Provided records =>

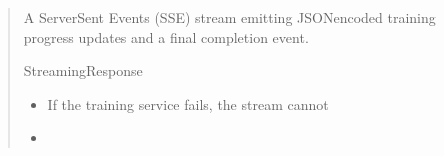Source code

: \documentclass[letterpaper,10pt,english]{sphinxmanual}
\begin{document}
\begin{fulllineitems}
\begin{quote}
\begin{description}
\begin{itemize}
\end{itemize}

\sphinxAtStartPar
A Server\sphinxhyphen{}Sent Events (SSE) stream emitting
JSON\sphinxhyphen{}encoded training progress updates and a final completion
event.

\sphinxAtStartPar
StreamingResponse

\begin{itemize}
\item {} 
\sphinxAtStartPar
{} \textendash{} If the training service fails, the stream cannot

\item {} 
\sphinxAtStartPar
{} \textendash{} 

\end{itemize}

\end{description}\end{quote}

\end{fulllineitems}

\end{document}
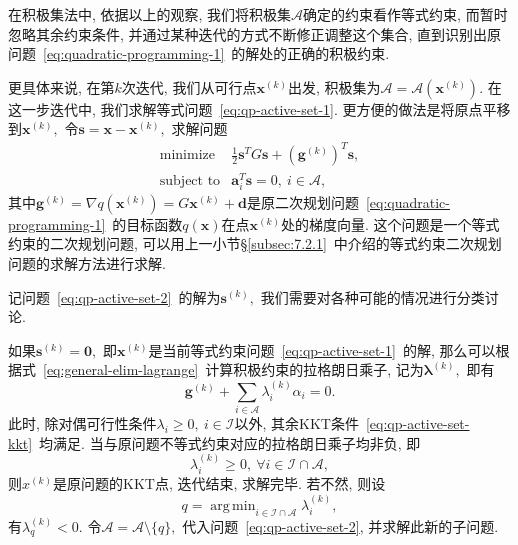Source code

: \documentclass{SBCbookchapter}
\newcommand{\V}[1]{{\bm{#1}}}
\DeclareMathOperator*{\argmin}{arg\,min}
\numberwithin{equation}{section}
\begin{document}
在积极集法中, 依据以上的观察, 我们将积极集$\mathcal{A}$确定的约束看作等式约束, 而暂时忽略其余约束条件, 并通过某种迭代的方式不断修正调整这个集合, 直到识别出原问题~\eqref{eq:quadratic-programming-1}~的解处的正确的积极约束.

更具体来说, 在第$k$次迭代, 我们从可行点$\V{x}^{(k)}$出发, 积极集为$\mathcal{A} = \mathcal{A}(\V{x}^{(k)}).$ 在这一步迭代中, 我们求解等式问题~\eqref{eq:qp-active-set-1}. 更方便的做法是将原点平移到$\V{x}^{(k)},$ 令$\V{s} = \V{x} - \V{x}^{(k)},$ 求解问题
\begin{equation}
\label{eq:qp-active-set-2}
\begin{array}{cl}
\text{minimize} & \frac{1}{2} \V{s}^T G \V{s} + \left( \V{g}^{(k)} \right)^T \V{s}, \\
\text{subject to} & \V{a}_i^T \V{s} = 0, ~ i \in \mathcal{A},
\end{array}
\end{equation}
其中$\V{g}^{(k)} = \nabla q(\V{x}^{(k)}) = G \V{x}^{(k)} + \V{d}$是原二次规划问题~\eqref{eq:quadratic-programming-1}~的目标函数$q(\V{x})$在点$\V{x}^{(k)}$处的梯度向量. 这个问题是一个等式约束的二次规划问题, 可以用上一小节\S\ref{subsec:7.2.1}~中介绍的等式约束二次规划问题的求解方法进行求解.

记问题~\eqref{eq:qp-active-set-2}~的解为$\V{s}^{(k)},$ 我们需要对各种可能的情况进行分类讨论.

如果$\V{s}^{(k)} = \V{0},$ 即$\V{x}^{(k)}$是当前等式约束问题~\eqref{eq:qp-active-set-1}~的解, 那么可以根据式~\eqref{eq:general-elim-lagrange}~计算积极约束的拉格朗日乘子, 记为$\V{\lambda}^{(k)},$ 即有
\begin{equation}
\label{eq:qp-active-set-lambda}
\V{g}^{(k)} + \sum\limits_{i \in \mathcal{A}} \lambda_i^{(k)} \alpha_i = 0.
\end{equation}
此时, 除对偶可行性条件$\lambda_i \geqslant 0, ~ i \in \mathcal{I}$以外, 其余KKT条件~\eqref{eq:qp-active-set-kkt}~均满足. 当与原问题不等式约束对应的拉格朗日乘子均非负, 即
\begin{equation*}
\lambda_i^{(k)} \geqslant 0, ~ \forall i \in \mathcal{I} \cap \mathcal{A},
\end{equation*}
则$x^{(k)}$是原问题的KKT点, 迭代结束, 求解完毕. 若不然, 则设
\begin{equation}
\label{eq:qp-active-set-inactive-index}
q = \argmin_{i \in \mathcal{I} \cap \mathcal{A}} \lambda_i^{(k)},
\end{equation}
有$\lambda_q^{(k)} < 0.$ 令$\mathcal{A} = \mathcal{A} \setminus \{ q \},$ 代入问题~\eqref{eq:qp-active-set-2}, 并求解此新的子问题.
\end{document}

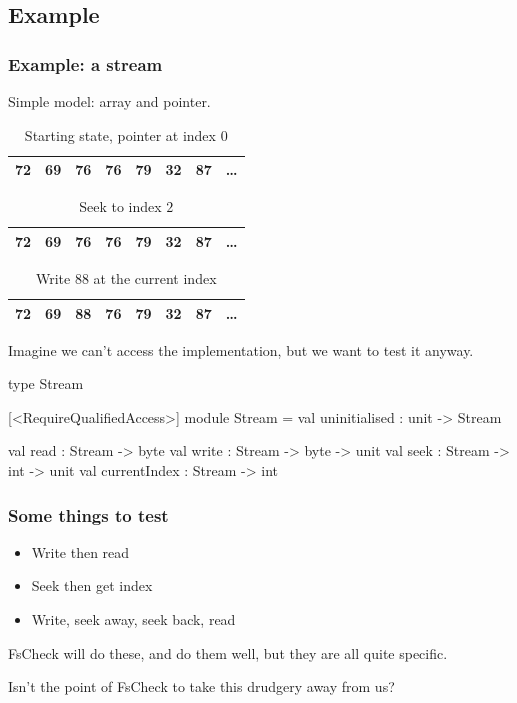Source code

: \documentclass{beamer}
\begin{document}
\subsection{Example}
\begin{frame}[fragile]
\frametitle{Example: a stream}
Simple model: array and pointer.

\begin{table}
\captionsetup{labelformat=empty}
\caption{Starting state, pointer at index $0$}
\begin{tabular}{ |c|c|c|c|c|c|c|c }
    \hline
    \color{red}72 & 69 & 76 & 76 & 79 & 32 & 87 & \dots \\
    \hline
\end{tabular}
\end{table}

\begin{table}
\captionsetup{labelformat=empty}
\caption{Seek to index $2$}
\begin{tabular}{ |c|c|c|c|c|c|c|c }
    \hline
    72 & 69 & \color{red}76 & 76 & 79 & 32 & 87 & \dots \\
    \hline
\end{tabular}
\end{table}

\begin{table}
\captionsetup{labelformat=empty}
\caption{Write $88$ at the current index}
\begin{tabular}{ |c|c|c|c|c|c|c|c }
    \hline
    72 & 69 & \color{red}88 & 76 & 79 & 32 & 87 & \dots \\
    \hline
\end{tabular}
\end{table}

\end{frame}

\begin{frame}[fragile]
Imagine we can't access the implementation, but we want to test it anyway.

\begin{fslisting}
type Stream

[<RequireQualifiedAccess>]
module Stream =
    val uninitialised : unit -> Stream

    val read : Stream -> byte
    val write : Stream -> byte -> unit
    val seek : Stream -> int -> unit
    val currentIndex : Stream -> int
\end{fslisting}
\end{frame}

\begin{frame}
\frametitle{Some things to test}
\begin{itemize}
    \item Write then read
    \item Seek then get index
    \item Write, seek away, seek back, read
\end{itemize}

\hfill \break
FsCheck will do these, and do them well, but they are all quite specific.

Isn't the point of FsCheck to take this drudgery away from us?
\end{frame}
\end{document}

Exercise aim => From the first line to the last, set down the records exactly, leaving out images.

Response to this exercise =>
Source code

: \documentclass[letterpaper,10pt,english]{sphinxmanual}
\begin{document}
\begin{fulllineitems}
\begin{quote}
\begin{description}
\begin{itemize}
\end{itemize}

\sphinxAtStartPar
A Server\sphinxhyphen{}Sent Events (SSE) stream emitting
JSON\sphinxhyphen{}encoded training progress updates and a final completion
event.

\sphinxAtStartPar
StreamingResponse

\begin{itemize}
\item {} 
\sphinxAtStartPar
{} \textendash{} If the training service fails, the stream cannot

\item {} 
\sphinxAtStartPar
{} \textendash{} 

\end{itemize}

\end{description}\end{quote}

\end{fulllineitems}

\end{document}
Source code

: \documentclass{SBCbookchapter}
\newcommand{\V}[1]{{\bm{#1}}}
\DeclareMathOperator*{\argmin}{arg\,min}
\numberwithin{equation}{section}
\begin{document}
在积极集法中, 依据以上的观察, 我们将积极集$\mathcal{A}$确定的约束看作等式约束, 而暂时忽略其余约束条件, 并通过某种迭代的方式不断修正调整这个集合, 直到识别出原问题~\eqref{eq:quadratic-programming-1}~的解处的正确的积极约束.

更具体来说, 在第$k$次迭代, 我们从可行点$\V{x}^{(k)}$出发, 积极集为$\mathcal{A} = \mathcal{A}(\V{x}^{(k)}).$ 在这一步迭代中, 我们求解等式问题~\eqref{eq:qp-active-set-1}. 更方便的做法是将原点平移到$\V{x}^{(k)},$ 令$\V{s} = \V{x} - \V{x}^{(k)},$ 求解问题
\begin{equation}
\label{eq:qp-active-set-2}
\begin{array}{cl}
\text{minimize} & \frac{1}{2} \V{s}^T G \V{s} + \left( \V{g}^{(k)} \right)^T \V{s}, \\
\text{subject to} & \V{a}_i^T \V{s} = 0, ~ i \in \mathcal{A},
\end{array}
\end{equation}
其中$\V{g}^{(k)} = \nabla q(\V{x}^{(k)}) = G \V{x}^{(k)} + \V{d}$是原二次规划问题~\eqref{eq:quadratic-programming-1}~的目标函数$q(\V{x})$在点$\V{x}^{(k)}$处的梯度向量. 这个问题是一个等式约束的二次规划问题, 可以用上一小节\S\ref{subsec:7.2.1}~中介绍的等式约束二次规划问题的求解方法进行求解.

记问题~\eqref{eq:qp-active-set-2}~的解为$\V{s}^{(k)},$ 我们需要对各种可能的情况进行分类讨论.

如果$\V{s}^{(k)} = \V{0},$ 即$\V{x}^{(k)}$是当前等式约束问题~\eqref{eq:qp-active-set-1}~的解, 那么可以根据式~\eqref{eq:general-elim-lagrange}~计算积极约束的拉格朗日乘子, 记为$\V{\lambda}^{(k)},$ 即有
\begin{equation}
\label{eq:qp-active-set-lambda}
\V{g}^{(k)} + \sum\limits_{i \in \mathcal{A}} \lambda_i^{(k)} \alpha_i = 0.
\end{equation}
此时, 除对偶可行性条件$\lambda_i \geqslant 0, ~ i \in \mathcal{I}$以外, 其余KKT条件~\eqref{eq:qp-active-set-kkt}~均满足. 当与原问题不等式约束对应的拉格朗日乘子均非负, 即
\begin{equation*}
\lambda_i^{(k)} \geqslant 0, ~ \forall i \in \mathcal{I} \cap \mathcal{A},
\end{equation*}
则$x^{(k)}$是原问题的KKT点, 迭代结束, 求解完毕. 若不然, 则设
\begin{equation}
\label{eq:qp-active-set-inactive-index}
q = \argmin_{i \in \mathcal{I} \cap \mathcal{A}} \lambda_i^{(k)},
\end{equation}
有$\lambda_q^{(k)} < 0.$ 令$\mathcal{A} = \mathcal{A} \setminus \{ q \},$ 代入问题~\eqref{eq:qp-active-set-2}, 并求解此新的子问题.
\end{document}

Source code

: \documentclass{beamer}
\begin{document}
\subsection{Example}
\begin{frame}[fragile]
\frametitle{Example: a stream}
Simple model: array and pointer.

\begin{table}
\captionsetup{labelformat=empty}
\caption{Starting state, pointer at index $0$}
\begin{tabular}{ |c|c|c|c|c|c|c|c }
    \hline
    \color{red}72 & 69 & 76 & 76 & 79 & 32 & 87 & \dots \\
    \hline
\end{tabular}
\end{table}

\begin{table}
\captionsetup{labelformat=empty}
\caption{Seek to index $2$}
\begin{tabular}{ |c|c|c|c|c|c|c|c }
    \hline
    72 & 69 & \color{red}76 & 76 & 79 & 32 & 87 & \dots \\
    \hline
\end{tabular}
\end{table}

\begin{table}
\captionsetup{labelformat=empty}
\caption{Write $88$ at the current index}
\begin{tabular}{ |c|c|c|c|c|c|c|c }
    \hline
    72 & 69 & \color{red}88 & 76 & 79 & 32 & 87 & \dots \\
    \hline
\end{tabular}
\end{table}

\end{frame}

\begin{frame}[fragile]
Imagine we can't access the implementation, but we want to test it anyway.

\begin{fslisting}
type Stream

[<RequireQualifiedAccess>]
module Stream =
    val uninitialised : unit -> Stream

    val read : Stream -> byte
    val write : Stream -> byte -> unit
    val seek : Stream -> int -> unit
    val currentIndex : Stream -> int
\end{fslisting}
\end{frame}

\begin{frame}
\frametitle{Some things to test}
\begin{itemize}
    \item Write then read
    \item Seek then get index
    \item Write, seek away, seek back, read
\end{itemize}

\hfill \break
FsCheck will do these, and do them well, but they are all quite specific.

Isn't the point of FsCheck to take this drudgery away from us?
\end{frame}
\end{document}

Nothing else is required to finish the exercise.